Я пыталась в полной мере насладиться своими богатствами, словно чувствовала, что скоро это кончится. Все, что мы делали, было настоящим праздником. Уроки проходили на теневой стороне веранды и заканчивались в 12 часов дня. Чаще всего мы устраивали пикник у ручья. Сняв обувь и носки, мы переходили его вброд, предупреждая друг друга о змеях. Воздух был полон стрекота насекомых.
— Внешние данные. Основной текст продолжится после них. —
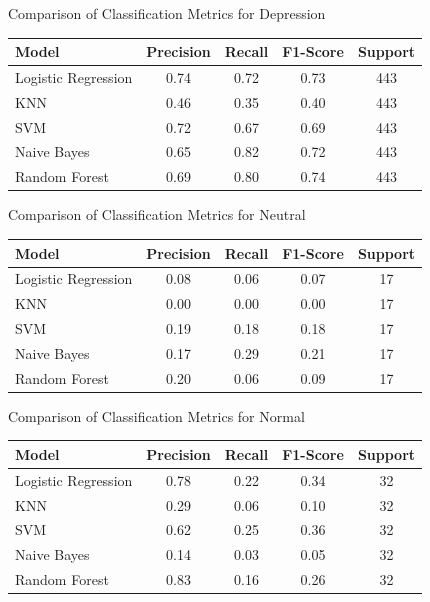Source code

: \begin{center}
\vspace{0.25in}

\centering
Comparison of Classification Metrics for Depression
\begin{tabular}{|l|c|c|c|c|}
\hline
\textbf{Model} & \textbf{Precision} & \textbf{Recall} & \textbf{F1-Score} & \textbf{Support} \\ \hline
Logistic Regression & 0.74 & 0.72 & 0.73 & 443 \\ \hline
KNN                & 0.46 & 0.35 & 0.40 & 443 \\ \hline
SVM                & 0.72 & 0.67 & 0.69 & 443 \\ \hline
Naive Bayes        & 0.65 & 0.82 & 0.72 & 443 \\ \hline
Random Forest      & 0.69 & 0.80 & 0.74 & 443 \\ \hline
\end{tabular}

\vspace{0.25in}

\centering
Comparison of Classification Metrics for Neutral
\begin{tabular}{|l|c|c|c|c|}
\hline
\textbf{Model} & \textbf{Precision} & \textbf{Recall} & \textbf{F1-Score} & \textbf{Support} \\ \hline
Logistic Regression & 0.08 & 0.06 & 0.07 & 17 \\ \hline
KNN                & 0.00 & 0.00 & 0.00 & 17 \\ \hline
SVM                & 0.19 & 0.18 & 0.18 & 17 \\ \hline
Naive Bayes        & 0.17 & 0.29 & 0.21 & 17 \\ \hline
Random Forest      & 0.20 & 0.06 & 0.09 & 17 \\ \hline
\end{tabular}


\vspace{0.25in}

Comparison of Classification Metrics for Normal
\begin{tabular}{|l|c|c|c|c|}
\hline
\textbf{Model} & \textbf{Precision} & \textbf{Recall} & \textbf{F1-Score} & \textbf{Support} \\ \hline
Logistic Regression & 0.78 & 0.22 & 0.34 & 32 \\ \hline
KNN                & 0.29 & 0.06 & 0.10 & 32 \\ \hline
SVM                & 0.62 & 0.25 & 0.36 & 32 \\ \hline
Naive Bayes        & 0.14 & 0.03 & 0.05 & 32 \\ \hline
Random Forest      & 0.83 & 0.16 & 0.26 & 32 \\ \hline
\end{tabular}


\end{center}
Над горизонтом все шире становилась знойная дымка. Я хотела, чтобы это время никогда не кончалось.
Вечером возвращалась Роза с напряженно-ликующим лицом, ее движения утратили ту ровную чувственную плавность, которая составляла их красоту, — они стали ломкими и угловатыми. Она была взвинчена до предела. Ничем не заполненные вечера и ночи были пыткой для нее. Мы съедали ужин вместе, соблюдая видимость разговора для Мэри Андерсон, а потом она уходила от меня. Поздно ночью я слышала, как она ходит по веранде за нашими спальнями. Утром за завтраком она была в костюме для верховой езды. Она глотала пищу, не разжевывая, и не скрывала того, что торопится.
IV
Пэт приехал в Лэнгли Даунс так же, как и в прошлый раз. Я сидела одна в гостиной — Роза, как обычно, рано удалилась. Я читала, а в спальне надо мной раздавались ее нервные шаги. Но Пэта я не услыхала, пока он тихо не позвал меня из открытого французского окна.
Услыхав свое имя, я вздрогнула. Книга выскользнула у меня из рук и упала на пол.